§ **Dataset entries**:
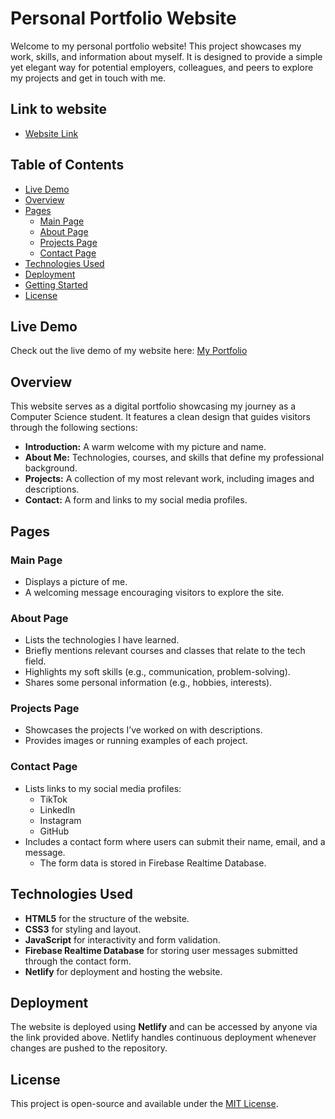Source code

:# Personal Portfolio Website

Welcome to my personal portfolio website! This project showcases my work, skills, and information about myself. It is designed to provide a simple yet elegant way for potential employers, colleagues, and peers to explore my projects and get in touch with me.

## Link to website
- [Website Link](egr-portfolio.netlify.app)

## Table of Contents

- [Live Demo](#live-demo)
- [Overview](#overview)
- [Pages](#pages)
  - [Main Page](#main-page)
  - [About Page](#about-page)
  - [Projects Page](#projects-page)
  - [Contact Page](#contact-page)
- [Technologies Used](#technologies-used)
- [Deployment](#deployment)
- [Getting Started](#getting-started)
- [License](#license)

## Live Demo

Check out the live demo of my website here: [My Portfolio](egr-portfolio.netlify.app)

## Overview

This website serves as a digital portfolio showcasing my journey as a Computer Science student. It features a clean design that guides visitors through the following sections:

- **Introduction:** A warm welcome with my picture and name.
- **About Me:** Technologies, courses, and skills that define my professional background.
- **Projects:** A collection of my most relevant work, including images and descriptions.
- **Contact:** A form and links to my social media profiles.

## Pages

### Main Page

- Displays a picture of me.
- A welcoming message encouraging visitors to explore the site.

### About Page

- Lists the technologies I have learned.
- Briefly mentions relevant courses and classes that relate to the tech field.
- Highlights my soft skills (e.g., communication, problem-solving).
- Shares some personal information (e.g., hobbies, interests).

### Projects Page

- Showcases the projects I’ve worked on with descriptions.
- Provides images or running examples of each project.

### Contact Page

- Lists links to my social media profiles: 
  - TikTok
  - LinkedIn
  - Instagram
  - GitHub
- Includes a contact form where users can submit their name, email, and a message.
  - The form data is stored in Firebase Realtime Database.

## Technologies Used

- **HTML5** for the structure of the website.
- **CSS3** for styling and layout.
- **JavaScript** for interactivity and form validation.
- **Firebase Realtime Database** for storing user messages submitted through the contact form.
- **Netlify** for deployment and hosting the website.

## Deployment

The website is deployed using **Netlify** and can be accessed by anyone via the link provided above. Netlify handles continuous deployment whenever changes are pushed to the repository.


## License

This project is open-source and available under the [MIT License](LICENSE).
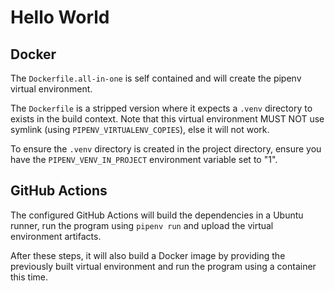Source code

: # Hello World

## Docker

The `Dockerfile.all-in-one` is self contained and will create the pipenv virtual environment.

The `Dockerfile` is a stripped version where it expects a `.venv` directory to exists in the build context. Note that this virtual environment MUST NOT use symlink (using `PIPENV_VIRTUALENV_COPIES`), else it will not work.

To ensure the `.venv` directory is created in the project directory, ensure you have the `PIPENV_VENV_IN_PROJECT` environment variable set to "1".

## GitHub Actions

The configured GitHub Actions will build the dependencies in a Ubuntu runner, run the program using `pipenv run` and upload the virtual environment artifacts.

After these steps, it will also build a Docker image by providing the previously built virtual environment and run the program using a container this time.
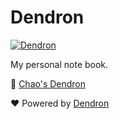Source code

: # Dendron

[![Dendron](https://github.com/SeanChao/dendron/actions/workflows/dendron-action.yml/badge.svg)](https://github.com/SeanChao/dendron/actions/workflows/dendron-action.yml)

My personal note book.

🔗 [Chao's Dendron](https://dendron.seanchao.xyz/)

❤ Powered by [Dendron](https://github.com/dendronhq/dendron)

§ **Problem details**: Copy the listing exactly. No images belong in the copy.

§ **Answer to the problem**:
Source code

:# Personal Portfolio Website

Welcome to my personal portfolio website! This project showcases my work, skills, and information about myself. It is designed to provide a simple yet elegant way for potential employers, colleagues, and peers to explore my projects and get in touch with me.

## Link to website
- [Website Link](egr-portfolio.netlify.app)

## Table of Contents

- [Live Demo](#live-demo)
- [Overview](#overview)
- [Pages](#pages)
  - [Main Page](#main-page)
  - [About Page](#about-page)
  - [Projects Page](#projects-page)
  - [Contact Page](#contact-page)
- [Technologies Used](#technologies-used)
- [Deployment](#deployment)
- [Getting Started](#getting-started)
- [License](#license)

## Live Demo

Check out the live demo of my website here: [My Portfolio](egr-portfolio.netlify.app)

## Overview

This website serves as a digital portfolio showcasing my journey as a Computer Science student. It features a clean design that guides visitors through the following sections:

- **Introduction:** A warm welcome with my picture and name.
- **About Me:** Technologies, courses, and skills that define my professional background.
- **Projects:** A collection of my most relevant work, including images and descriptions.
- **Contact:** A form and links to my social media profiles.

## Pages

### Main Page

- Displays a picture of me.
- A welcoming message encouraging visitors to explore the site.

### About Page

- Lists the technologies I have learned.
- Briefly mentions relevant courses and classes that relate to the tech field.
- Highlights my soft skills (e.g., communication, problem-solving).
- Shares some personal information (e.g., hobbies, interests).

### Projects Page

- Showcases the projects I’ve worked on with descriptions.
- Provides images or running examples of each project.

### Contact Page

- Lists links to my social media profiles: 
  - TikTok
  - LinkedIn
  - Instagram
  - GitHub
- Includes a contact form where users can submit their name, email, and a message.
  - The form data is stored in Firebase Realtime Database.

## Technologies Used

- **HTML5** for the structure of the website.
- **CSS3** for styling and layout.
- **JavaScript** for interactivity and form validation.
- **Firebase Realtime Database** for storing user messages submitted through the contact form.
- **Netlify** for deployment and hosting the website.

## Deployment

The website is deployed using **Netlify** and can be accessed by anyone via the link provided above. Netlify handles continuous deployment whenever changes are pushed to the repository.


## License

This project is open-source and available under the [MIT License](LICENSE).
Source code

: # Hello World

## Docker

The `Dockerfile.all-in-one` is self contained and will create the pipenv virtual environment.

The `Dockerfile` is a stripped version where it expects a `.venv` directory to exists in the build context. Note that this virtual environment MUST NOT use symlink (using `PIPENV_VIRTUALENV_COPIES`), else it will not work.

To ensure the `.venv` directory is created in the project directory, ensure you have the `PIPENV_VENV_IN_PROJECT` environment variable set to "1".

## GitHub Actions

The configured GitHub Actions will build the dependencies in a Ubuntu runner, run the program using `pipenv run` and upload the virtual environment artifacts.

After these steps, it will also build a Docker image by providing the previously built virtual environment and run the program using a container this time.
Source code

: # Dendron

[![Dendron](https://github.com/SeanChao/dendron/actions/workflows/dendron-action.yml/badge.svg)](https://github.com/SeanChao/dendron/actions/workflows/dendron-action.yml)

My personal note book.

🔗 [Chao's Dendron](https://dendron.seanchao.xyz/)

❤ Powered by [Dendron](https://github.com/dendronhq/dendron)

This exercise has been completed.